Instructions to follow = Reproduce, exactly and in full, only the lines below from the one containing "- Security Information" through the one containing "- VM operating".

[Stored data entries]
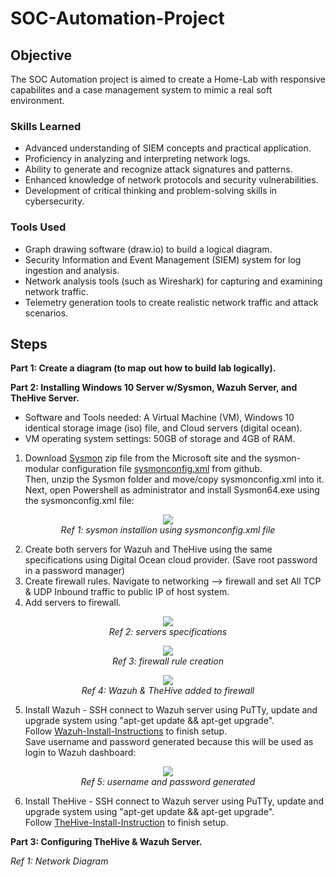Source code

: # SOC-Automation-Project

## Objective

The SOC Automation project is aimed to create a Home-Lab with responsive capabilites and a case management system to mimic a real soft environment.

### Skills Learned

- Advanced understanding of SIEM concepts and practical application.
- Proficiency in analyzing and interpreting network logs.
- Ability to generate and recognize attack signatures and patterns.
- Enhanced knowledge of network protocols and security vulnerabilities.
- Development of critical thinking and problem-solving skills in cybersecurity.

### Tools Used

- Graph drawing software (draw.io) to build a logical diagram.
- Security Information and Event Management (SIEM) system for log ingestion and analysis.
- Network analysis tools (such as Wireshark) for capturing and examining network traffic.
- Telemetry generation tools to create realistic network traffic and attack scenarios.

## Steps

<b>Part 1: Create a diagram (to map out how to build lab logically).</b>

<b>Part 2: Installing Windows 10 Server w/Sysmon, Wazuh Server, and TheHive Server.</b>

- Software and Tools needed: A Virtual Machine (VM), Windows 10 identical storage image (iso) file, and Cloud servers (digital ocean).
- VM operating system settings: 50GB of storage and 4GB of RAM.

1. Download [Sysmon](https://learn.microsoft.com/en-us/sysinternals/downloads/sysmon) zip file from the Microsoft site and the sysmon-modular configuration file [sysmonconfig.xml](https://github.com/olafhartong/sysmon-modular) from github.<br>
Then, unzip the Sysmon folder and move/copy sysmonconfig.xml into it. Next, open Powershell as administrator and install Sysmon64.exe using the sysmonconfig.xml file:
<p align="center"> <img src="https://i.imgur.com/5oL3Ytn.png" align="center"><br> <em>Ref 1: sysmon installion using sysmonconfig.xml file</em> </p>

2. Create both servers for Wazuh and TheHive using the same specifications using Digital Ocean cloud provider. (Save root password in a password manager)<br>
3. Create firewall rules. Navigate to networking --> firewall and set All TCP & UDP Inbound traffic to public IP of host system.
4. Add servers to firewall.
<p align="center"> <img src="https://i.imgur.com/WukDKNE.jpg"><br> <em>Ref 2: servers specifications</em> </p>
<p align="center"> <img src="https://i.imgur.com/EHQSOAX.jpg"><br> <em>Ref 3: firewall rule creation</em> </p>
<p align="center"> <img src="https://i.imgur.com/o3o2X1u.gif"><br> <em>Ref 4: Wazuh & TheHive added to firewall</em> </p>

5. Install Wazuh - SSH connect to Wazuh server using PuTTy, update and upgrade system using "apt-get update && apt-get upgrade".<br> Follow [Wazuh-Install-Instructions](https://github.com/kennedyshearer/SOC-Automation-Project/blob/main/Wazuh-Install-Instructions) to finish setup.<br>
Save username and password generated because this will be used as login to Wazuh dashboard:
<p align="center"> <img src="https://i.imgur.com/QWaGJYG.png"><br> <em>Ref 5: username and password generated</em> </p>

6. Install TheHive - SSH connect to Wazuh server using PuTTy, update and upgrade system using "apt-get update && apt-get upgrade".<br> Follow [TheHive-Install-Instruction](https://github.com/kennedyshearer/SOC-Automation-Project/blob/main/TheHive-Install-Instructions) to finish setup.


<b>Part 3: Configuring TheHive & Wazuh Server.</b>



*Ref 1: Network Diagram*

Solution for this task =
- Security Information and Event Management (SIEM) system for log ingestion and analysis.
- Network analysis tools (such as Wireshark) for capturing and examining network traffic.
- Telemetry generation tools to create realistic network traffic and attack scenarios.

## Steps

<b>Part 1: Create a diagram (to map out how to build lab logically).</b>

<b>Part 2: Installing Windows 10 Server w/Sysmon, Wazuh Server, and TheHive Server.</b>

- Software and Tools needed: A Virtual Machine (VM), Windows 10 identical storage image (iso) file, and Cloud servers (digital ocean).
- VM operating system settings: 50GB of storage and 4GB of RAM.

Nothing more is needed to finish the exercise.